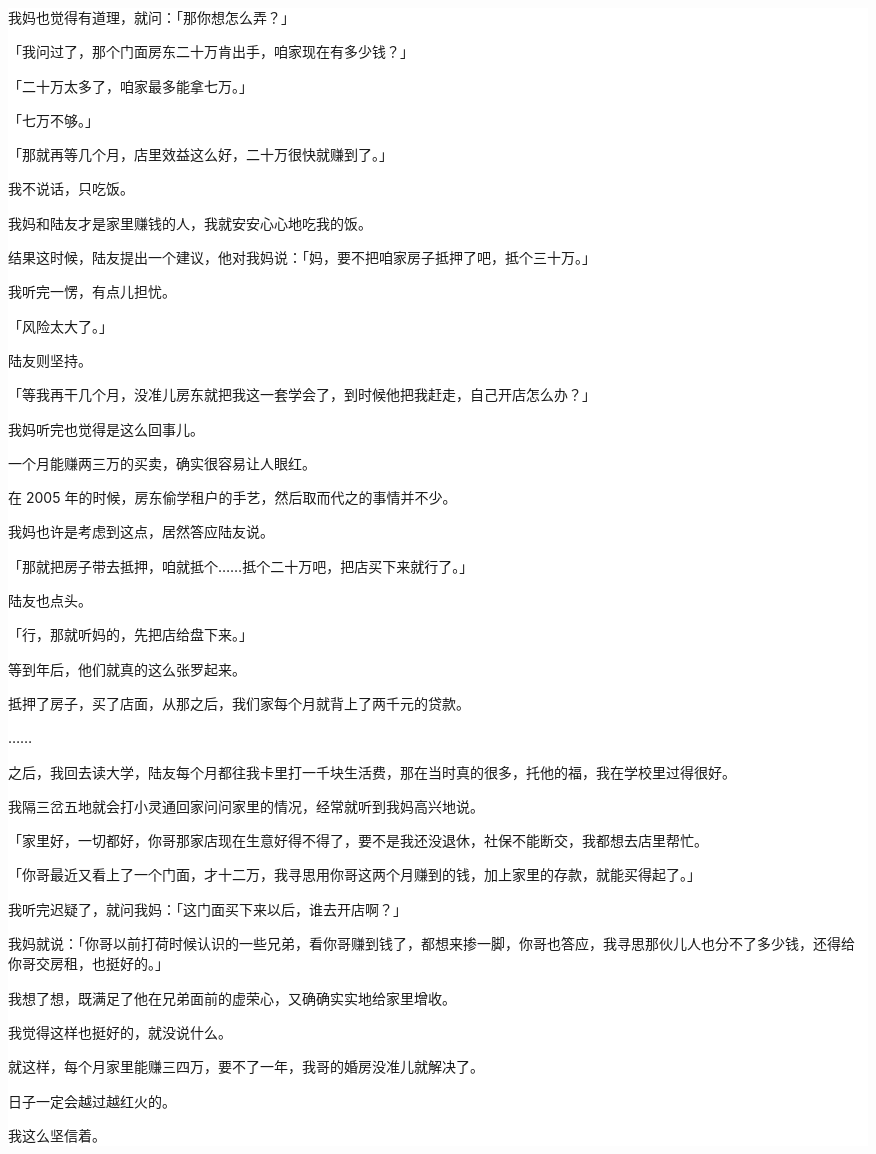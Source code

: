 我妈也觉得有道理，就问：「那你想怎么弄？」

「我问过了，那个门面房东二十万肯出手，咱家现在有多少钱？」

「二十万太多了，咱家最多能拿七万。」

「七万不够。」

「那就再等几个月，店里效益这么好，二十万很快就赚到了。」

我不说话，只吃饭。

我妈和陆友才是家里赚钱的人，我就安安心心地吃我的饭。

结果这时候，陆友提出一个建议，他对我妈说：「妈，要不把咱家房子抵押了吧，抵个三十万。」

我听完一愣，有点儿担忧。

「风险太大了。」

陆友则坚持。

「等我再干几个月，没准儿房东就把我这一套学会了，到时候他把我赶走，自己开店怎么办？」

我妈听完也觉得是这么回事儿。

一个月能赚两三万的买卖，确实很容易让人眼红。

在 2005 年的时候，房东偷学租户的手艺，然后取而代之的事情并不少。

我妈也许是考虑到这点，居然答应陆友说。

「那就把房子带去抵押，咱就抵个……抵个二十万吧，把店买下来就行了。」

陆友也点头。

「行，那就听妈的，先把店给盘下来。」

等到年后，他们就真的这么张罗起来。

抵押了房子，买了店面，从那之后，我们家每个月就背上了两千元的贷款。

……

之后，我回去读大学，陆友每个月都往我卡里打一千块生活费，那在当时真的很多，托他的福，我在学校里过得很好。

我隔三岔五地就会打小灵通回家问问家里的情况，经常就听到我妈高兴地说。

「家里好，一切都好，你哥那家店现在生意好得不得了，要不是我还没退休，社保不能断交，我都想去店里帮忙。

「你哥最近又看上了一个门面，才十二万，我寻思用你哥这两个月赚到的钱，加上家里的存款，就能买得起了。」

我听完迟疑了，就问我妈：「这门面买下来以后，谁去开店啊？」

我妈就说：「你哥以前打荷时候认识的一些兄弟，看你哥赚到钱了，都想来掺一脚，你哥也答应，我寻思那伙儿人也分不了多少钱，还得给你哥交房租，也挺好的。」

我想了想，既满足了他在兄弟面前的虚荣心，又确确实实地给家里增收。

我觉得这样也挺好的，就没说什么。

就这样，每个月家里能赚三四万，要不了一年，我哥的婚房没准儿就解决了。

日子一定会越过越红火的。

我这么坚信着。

---

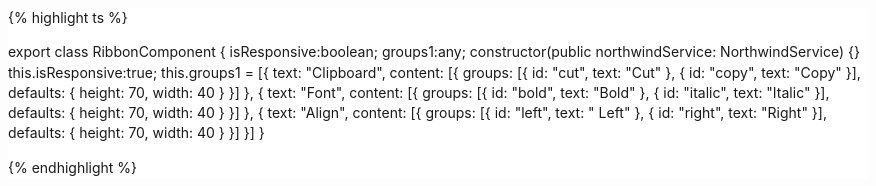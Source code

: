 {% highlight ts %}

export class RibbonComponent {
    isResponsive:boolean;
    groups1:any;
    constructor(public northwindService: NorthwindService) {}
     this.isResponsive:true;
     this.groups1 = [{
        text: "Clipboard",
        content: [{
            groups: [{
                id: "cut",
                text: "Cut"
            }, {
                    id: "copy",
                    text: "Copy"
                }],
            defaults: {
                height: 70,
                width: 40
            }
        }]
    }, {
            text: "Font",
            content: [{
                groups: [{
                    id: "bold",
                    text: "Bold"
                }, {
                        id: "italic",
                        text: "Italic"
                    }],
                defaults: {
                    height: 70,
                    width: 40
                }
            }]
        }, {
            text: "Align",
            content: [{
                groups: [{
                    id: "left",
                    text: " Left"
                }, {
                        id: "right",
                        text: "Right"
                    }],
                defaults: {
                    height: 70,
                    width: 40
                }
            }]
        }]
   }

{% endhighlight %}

EXERCISE OBJECTIVE — Go through the material above line by line and tally each one holding "text"; give the tally and nothing else.

RESULT — 9